My sister looked up at the crinkly, mustached visage of Disney and began stammering how great his TV show was, and how great his amusement park was, but his face was turning red and, even though this was in the days before color TV, something didn't look right to me. And then came the explosion, louder than the sound of the blanks that the Jungle Cruise captain fired at the fake hippos.

"What are you doing out of your car?'' Disney bellowed, and he pointed in horror at the growing backup of stalled Autopia cars behind our abandoned vehicle. "Get back in your car right now!''

We ran back to the little car, a lot faster than 2 miles an hour, too. My sister gunned it back to the loading dock.

Somehow, my psyche survived that trauma. A few years later, in 1961, I was back at the park with my big brother. We happened to be there on the day that Jawaharlal Nehru, the prime minister of India, was visiting the park, too.

I had just gotten a new camera and was taking pictures of everything, including all the poor souls trapped inside the Mickey Mouse and Donald Duck costumes.

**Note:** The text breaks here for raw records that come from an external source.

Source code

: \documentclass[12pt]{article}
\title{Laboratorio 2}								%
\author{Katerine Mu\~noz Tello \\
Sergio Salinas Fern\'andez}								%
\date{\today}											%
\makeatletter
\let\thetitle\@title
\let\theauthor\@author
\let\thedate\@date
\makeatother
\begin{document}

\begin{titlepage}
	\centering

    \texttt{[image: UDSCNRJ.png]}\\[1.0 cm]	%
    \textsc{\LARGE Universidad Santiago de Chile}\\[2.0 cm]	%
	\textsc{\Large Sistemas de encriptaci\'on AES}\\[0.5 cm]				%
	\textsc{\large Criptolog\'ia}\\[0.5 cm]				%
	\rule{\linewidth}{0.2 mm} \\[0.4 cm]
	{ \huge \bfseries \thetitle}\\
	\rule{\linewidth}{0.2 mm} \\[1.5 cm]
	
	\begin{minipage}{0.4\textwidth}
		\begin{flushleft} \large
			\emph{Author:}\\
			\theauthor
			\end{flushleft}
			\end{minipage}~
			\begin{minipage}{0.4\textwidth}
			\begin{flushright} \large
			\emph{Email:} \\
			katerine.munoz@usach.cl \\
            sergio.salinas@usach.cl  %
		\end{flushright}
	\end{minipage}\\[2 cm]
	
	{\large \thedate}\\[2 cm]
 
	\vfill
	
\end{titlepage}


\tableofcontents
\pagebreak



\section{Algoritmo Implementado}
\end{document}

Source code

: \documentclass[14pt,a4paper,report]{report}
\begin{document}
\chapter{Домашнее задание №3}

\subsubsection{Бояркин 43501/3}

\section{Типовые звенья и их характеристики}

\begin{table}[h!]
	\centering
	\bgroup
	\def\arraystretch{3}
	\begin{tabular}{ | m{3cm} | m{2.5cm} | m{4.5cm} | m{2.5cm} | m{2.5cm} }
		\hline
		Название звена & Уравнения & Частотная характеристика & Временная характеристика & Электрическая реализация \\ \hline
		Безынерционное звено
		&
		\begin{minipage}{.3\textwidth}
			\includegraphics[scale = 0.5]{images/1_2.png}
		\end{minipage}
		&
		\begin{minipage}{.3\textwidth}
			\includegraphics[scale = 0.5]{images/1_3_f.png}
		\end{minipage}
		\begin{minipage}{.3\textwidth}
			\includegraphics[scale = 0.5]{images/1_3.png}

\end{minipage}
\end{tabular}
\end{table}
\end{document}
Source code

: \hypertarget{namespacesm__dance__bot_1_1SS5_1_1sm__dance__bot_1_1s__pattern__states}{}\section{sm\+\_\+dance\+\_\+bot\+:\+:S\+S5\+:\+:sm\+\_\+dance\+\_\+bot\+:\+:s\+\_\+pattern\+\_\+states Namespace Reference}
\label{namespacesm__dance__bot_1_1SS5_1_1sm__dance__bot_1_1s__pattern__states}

In Frontierland, there was a throng of people near the old mine train ride. I plunged into the middle of the mob, expecting to come upon a giant costumed Goofy or some such, and suddenly found myself standing directly in front of an antique car. In the front seat were Disney and Nehru. Disney was driving, or trying to.

I started snapping pictures, not realizing that I was blocking the forward progress of Disney and his esteemed guest, the leader of the world's largest democracy. Disney leaned forward and glared at me the way he had glared at me during the Autopia fiasco. He looked less like Grumpy than Cruella De Vil.

"Get out of the way!'' Disney shouted.

A security guard lifted me up and set me to one side, and Disney and Nehru drove past without running me over, which they certainly would have been entitled to do.

And then a year or so later, I bumped into Disney yet again. I was walking down Main Street holding what was left of a double-decker chocolate ice cream cone, my foodstuff of choice. Disney, who had just emerged from his secret apartment above the firehouse, was walking toward me. It was time to make amends for my past transgressions. I stuck out my hand.

Disney shook his head and frowned. He pointed at my fingers, which were covered with smeared ice cream. He walked on without a word.

Three encounters with Disney, on his own turf. Three catastrophes. No wonder things failed to work out and I wound up in the newspaper racket.

My father drove me home that day and consoled me as best he could. He reminded me of how the two of us had been at Disneyland on Opening Day on July 17, 1955. He had carried me around on his shoulders, and he said his feet kept getting stuck in the newly poured asphalt.

I was too young to remember much of that day, but I do seem to recall that we had spent a very, very long time driving to a place with a merry-go- round, and that there were closer merry-go-rounds to be had. My father went on and on about how Disney had not installed enough drinking fountains at his new park. My father thought it was a plot to sell soda.

Hard to believe anyone could think kindly Uncle Walt was seeking to turn a buck off the place. If my old man had met Disney, he would have gotten to the bottom of it. And the two of them would have been evenly matched. My old man could give someone a piece of his mind every bit as dynamically as the great Disney.